Problem to solve: Find the string "constraintlayout" in the data, and copy out each line that has it.

──────────────────────────────

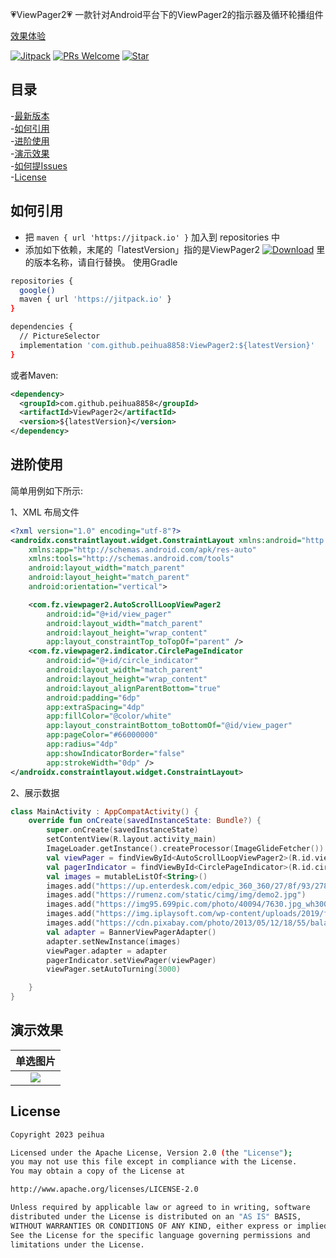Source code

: :heartpulse:ViewPager2:heartpulse:
 一款针对Android平台下的ViewPager2的指示器及循环轮播组件<br>

 [效果体验](https://github.com/peihua8858/ViewPager2/raw/master/demo/demo_2023-11-13_1723_v1.0.11.apk)<br>

[![Jitpack](https://jitpack.io/v/peihua8858/ViewPager2.svg)](https://github.com/peihua8858)
[![PRs Welcome](https://img.shields.io/badge/PRs-Welcome-brightgreen.svg)](https://github.com/peihua8858)
[![Star](https://img.shields.io/github/stars/peihua8858/ViewPager2.svg)](https://github.com/peihua8858/ViewPager2)


## 目录
-[最新版本](https://github.com/peihua8858/ViewPager2/releases/tag/1.0.11)<br>
-[如何引用](#如何引用)<br>
-[进阶使用](#进阶使用)<br>
-[演示效果](#演示效果)<br>
-[如何提Issues](https://github.com/peihua8858/ViewPager2/wiki/%E5%A6%82%E4%BD%95%E6%8F%90Issues%3F)<br>
-[License](#License)<br>

## 如何引用
* 把 `maven { url 'https://jitpack.io' }` 加入到 repositories 中
* 添加如下依赖，末尾的「latestVersion」指的是ViewPager2 [![Download](https://jitpack.io/v/peihua8858/ViewPager2.svg)](https://jitpack.io/#peihua8858/ViewPager2) 里的版本名称，请自行替换。
使用Gradle
```sh
repositories {
  google()
  maven { url 'https://jitpack.io' }
}

dependencies {
  // PictureSelector
  implementation 'com.github.peihua8858:ViewPager2:${latestVersion}'
}
```

或者Maven:

```xml
<dependency>
  <groupId>com.github.peihua8858</groupId>
  <artifactId>ViewPager2</artifactId>
  <version>${latestVersion}</version>
</dependency>
```

## 进阶使用

简单用例如下所示:

1、XML 布局文件

```xml
<?xml version="1.0" encoding="utf-8"?>
<androidx.constraintlayout.widget.ConstraintLayout xmlns:android="http://schemas.android.com/apk/res/android"
    xmlns:app="http://schemas.android.com/apk/res-auto"
    xmlns:tools="http://schemas.android.com/tools"
    android:layout_width="match_parent"
    android:layout_height="match_parent"
    android:orientation="vertical">

    <com.fz.viewpager2.AutoScrollLoopViewPager2
        android:id="@+id/view_pager"
        android:layout_width="match_parent"
        android:layout_height="wrap_content"
        app:layout_constraintTop_toTopOf="parent" />
    <com.fz.viewpager2.indicator.CirclePageIndicator
        android:id="@+id/circle_indicator"
        android:layout_width="match_parent"
        android:layout_height="wrap_content"
        android:layout_alignParentBottom="true"
        android:padding="6dp"
        app:extraSpacing="4dp"
        app:fillColor="@color/white"
        app:layout_constraintBottom_toBottomOf="@id/view_pager"
        app:pageColor="#66000000"
        app:radius="4dp"
        app:showIndicatorBorder="false"
        app:strokeWidth="0dp" />
</androidx.constraintlayout.widget.ConstraintLayout>
```
2、展示数据
```kotlin
class MainActivity : AppCompatActivity() {
    override fun onCreate(savedInstanceState: Bundle?) {
        super.onCreate(savedInstanceState)
        setContentView(R.layout.activity_main)
        ImageLoader.getInstance().createProcessor(ImageGlideFetcher())
        val viewPager = findViewById<AutoScrollLoopViewPager2>(R.id.view_pager)
        val pagerIndicator = findViewById<CirclePageIndicator>(R.id.circle_indicator)
        val images = mutableListOf<String>()
        images.add("https://up.enterdesk.com/edpic_360_360/27/8f/93/278f938be4b460a57962d542eee989f6.jpg")
        images.add("https://rumenz.com/static/cimg/img/demo2.jpg")
        images.add("https://img95.699pic.com/photo/40094/7630.jpg_wh300.jpg")
        images.add("https://img.iplaysoft.com/wp-content/uploads/2019/free-images/free_stock_photo.jpg")
        images.add("https://cdn.pixabay.com/photo/2013/05/12/18/55/balance-110850__480.jpg")
        val adapter = BannerViewPagerAdapter()
        adapter.setNewInstance(images)
        viewPager.adapter = adapter
        pagerIndicator.setViewPager(viewPager)
        viewPager.setAutoTurning(3000)

    }
}

```
## 演示效果

|          单选图片          | 
|:----------------------:|
| ![](images/image.jpg) | 

## License
```sh
Copyright 2023 peihua

Licensed under the Apache License, Version 2.0 (the "License");
you may not use this file except in compliance with the License.
You may obtain a copy of the License at

http://www.apache.org/licenses/LICENSE-2.0

Unless required by applicable law or agreed to in writing, software
distributed under the License is distributed on an "AS IS" BASIS,
WITHOUT WARRANTIES OR CONDITIONS OF ANY KIND, either express or implied.
See the License for the specific language governing permissions and
limitations under the License.
```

──────────────────────────────

Task response:
<androidx.constraintlayout.widget.ConstraintLayout xmlns:android="http://schemas.android.com/apk/res/android"
</androidx.constraintlayout.widget.ConstraintLayout>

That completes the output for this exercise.